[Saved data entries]
#####

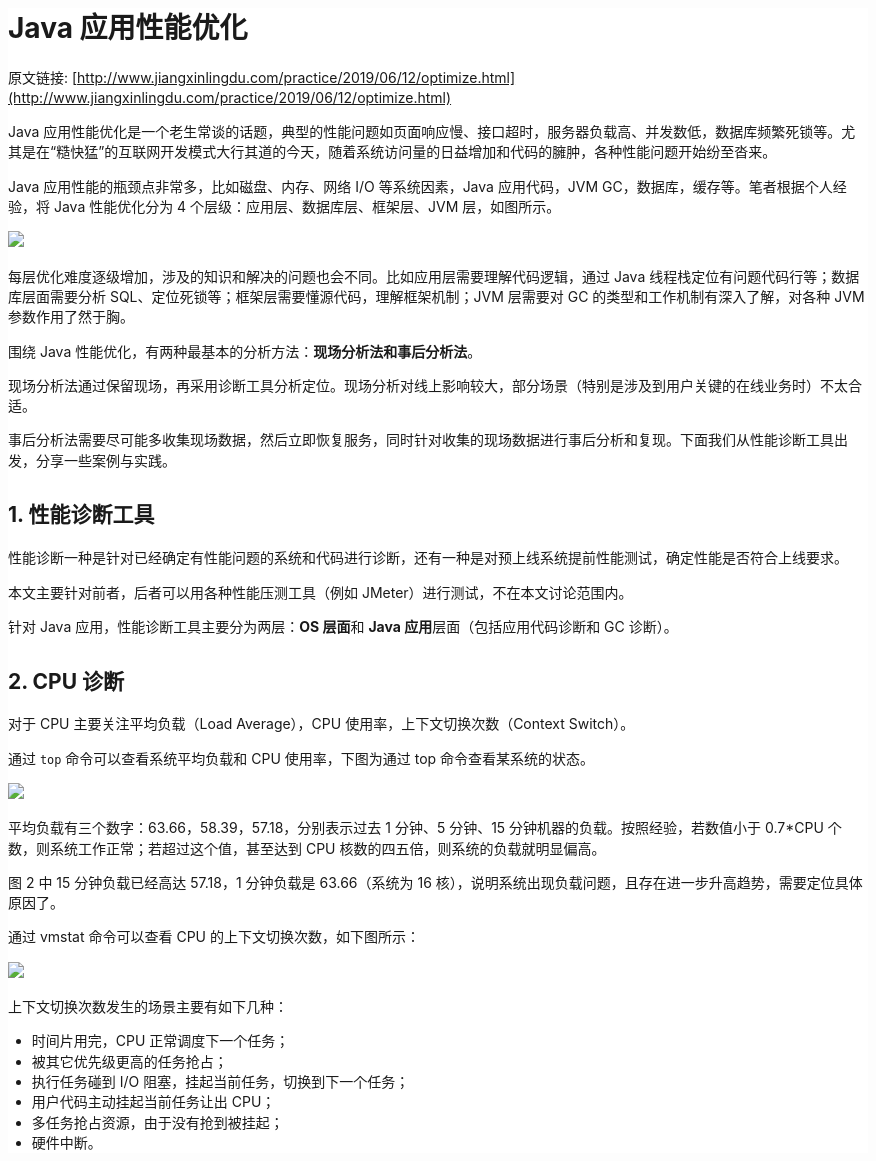# Java 应用性能优化

原文链接: [http://www.jiangxinlingdu.com/practice/2019/06/12/optimize.html](http://www.jiangxinlingdu.com/practice/2019/06/12/optimize.html)

Java 应用性能优化是一个老生常谈的话题，典型的性能问题如页面响应慢、接口超时，服务器负载高、并发数低，数据库频繁死锁等。尤其是在“糙快猛”的互联网开发模式大行其道的今天，随着系统访问量的日益增加和代码的臃肿，各种性能问题开始纷至沓来。

Java 应用性能的瓶颈点非常多，比如磁盘、内存、网络 I/O 等系统因素，Java 应用代码，JVM GC，数据库，缓存等。笔者根据个人经验，将 Java 性能优化分为 4 个层级：应用层、数据库层、框架层、JVM 层，如图所示。

![](https://image.ldbmcs.com/2019-06-17-023836.jpg)

每层优化难度逐级增加，涉及的知识和解决的问题也会不同。比如应用层需要理解代码逻辑，通过 Java 线程栈定位有问题代码行等；数据库层面需要分析 SQL、定位死锁等；框架层需要懂源代码，理解框架机制；JVM 层需要对 GC 的类型和工作机制有深入了解，对各种 JVM 参数作用了然于胸。

围绕 Java 性能优化，有两种最基本的分析方法：**现场分析法和事后分析法**。

现场分析法通过保留现场，再采用诊断工具分析定位。现场分析对线上影响较大，部分场景（特别是涉及到用户关键的在线业务时）不太合适。

事后分析法需要尽可能多收集现场数据，然后立即恢复服务，同时针对收集的现场数据进行事后分析和复现。下面我们从性能诊断工具出发，分享一些案例与实践。

## 1. 性能诊断工具

性能诊断一种是针对已经确定有性能问题的系统和代码进行诊断，还有一种是对预上线系统提前性能测试，确定性能是否符合上线要求。

本文主要针对前者，后者可以用各种性能压测工具（例如 JMeter）进行测试，不在本文讨论范围内。

针对 Java 应用，性能诊断工具主要分为两层：**OS 层面**和 **Java 应用**层面（包括应用代码诊断和 GC 诊断）。

## 2. CPU 诊断

对于 CPU 主要关注平均负载（Load Average），CPU 使用率，上下文切换次数（Context Switch）。

通过 `top` 命令可以查看系统平均负载和 CPU 使用率，下图为通过 top 命令查看某系统的状态。

![](https://image.ldbmcs.com/2019-06-17-025440.jpg)

平均负载有三个数字：63.66，58.39，57.18，分别表示过去 1 分钟、5 分钟、15 分钟机器的负载。按照经验，若数值小于 0.7\*CPU 个数，则系统工作正常；若超过这个值，甚至达到 CPU 核数的四五倍，则系统的负载就明显偏高。

图 2 中 15 分钟负载已经高达 57.18，1 分钟负载是 63.66（系统为 16 核），说明系统出现负载问题，且存在进一步升高趋势，需要定位具体原因了。

通过 vmstat 命令可以查看 CPU 的上下文切换次数，如下图所示：

![](https://image.ldbmcs.com/2019-06-17-025505.jpg)

上下文切换次数发生的场景主要有如下几种：

* 时间片用完，CPU 正常调度下一个任务；
* 被其它优先级更高的任务抢占；
* 执行任务碰到 I/O 阻塞，挂起当前任务，切换到下一个任务；
* 用户代码主动挂起当前任务让出 CPU；
* 多任务抢占资源，由于没有抢到被挂起；
* 硬件中断。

#####

> [What is required]
Find "https" in the data above. Report each line where it appears.

> [Exercise response]
![](https://image.ldbmcs.com/2019-06-17-023836.jpg)
![](https://image.ldbmcs.com/2019-06-17-025440.jpg)
![](https://image.ldbmcs.com/2019-06-17-025505.jpg)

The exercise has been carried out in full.